What to produce
Write out nothing but the lines from the first line of the entries below through the line with "In particular, if"; no pictures go in.

Plain-text document sources

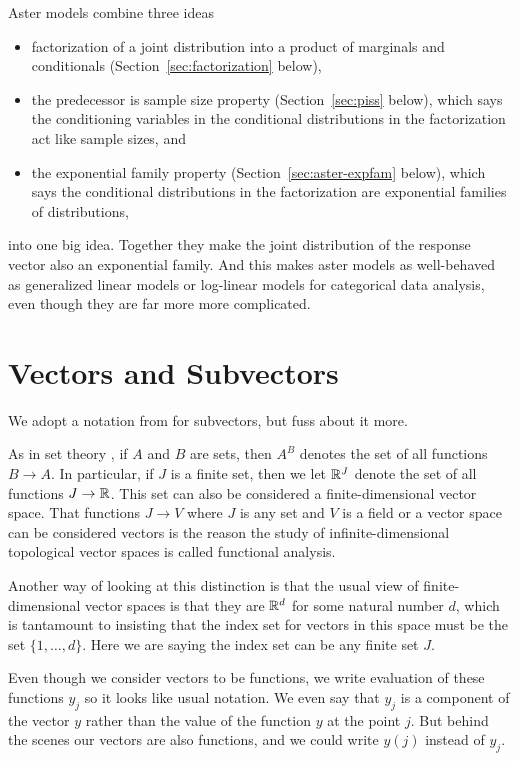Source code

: Aster models combine three ideas
\begin{itemize}
\item factorization of a joint distribution into a product of marginals
    and conditionals (Section~\ref{sec:factorization} below),
\item the predecessor is sample size property (Section~\ref{sec:piss} below),
    which says the conditioning variables in the conditional distributions
    in the factorization act like sample sizes, and
\item the exponential family property (Section~\ref{sec:aster-expfam} below),
    which says the conditional distributions in the factorization are
    exponential families of distributions,
\end{itemize}
into one big idea.  Together they make the joint distribution of the
response vector also an exponential family.  And this makes aster models
as well-behaved as generalized linear models or log-linear models for
categorical data analysis, even though they are far more more complicated.

\section{Vectors and Subvectors}
\label{sec:subvector}

We adopt a notation from \citet{lauritzen} for subvectors, but fuss about it
more.

As in set theory \citep[Section~8]{halmos-set-theory}, if $A$ and $B$
are sets, then $A^B$ denotes the set of all functions $B \to A$.
In particular, if $J$ is a finite set, then we let $\mathbb{R}^J$ denote
the set of all functions $J \to \mathbb{R}$.  This set can also be considered
a finite-dimensional vector space.  That functions $J \to V$ where $J$ is
any set and $V$ is a field or a vector space can be considered
vectors is the reason the study of infinite-dimensional topological vector
spaces is called functional analysis.

Another way of looking at this distinction is that the usual view of
finite-dimensional vector spaces is that they are $\mathbb{R}^d$ for some
natural number $d$, which is tantamount to insisting that the index
set for vectors in this space must be the set $\{1, \ldots, d\}$.
Here we are saying the index set can be any finite set $J$.

Even though we consider vectors to be functions, we write evaluation
of these functions $y_j$ so it looks like usual notation.  We even say
that $y_j$ is a component of the vector $y$ rather than the value of
the function $y$ at the point $j$.  But behind the scenes our vectors
are also functions, and we could write $y(j)$ instead of $y_j$.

Written reply
Source code

: Aster models combine three ideas
\begin{itemize}
\item factorization of a joint distribution into a product of marginals
    and conditionals (Section~\ref{sec:factorization} below),
\item the predecessor is sample size property (Section~\ref{sec:piss} below),
    which says the conditioning variables in the conditional distributions
    in the factorization act like sample sizes, and
\item the exponential family property (Section~\ref{sec:aster-expfam} below),
    which says the conditional distributions in the factorization are
    exponential families of distributions,
\end{itemize}
into one big idea.  Together they make the joint distribution of the
response vector also an exponential family.  And this makes aster models
as well-behaved as generalized linear models or log-linear models for
categorical data analysis, even though they are far more more complicated.

\section{Vectors and Subvectors}
\label{sec:subvector}

We adopt a notation from \citet{lauritzen} for subvectors, but fuss about it
more.

As in set theory \citep[Section~8]{halmos-set-theory}, if $A$ and $B$
are sets, then $A^B$ denotes the set of all functions $B \to A$.
In particular, if $J$ is a finite set, then we let $\mathbb{R}^J$ denote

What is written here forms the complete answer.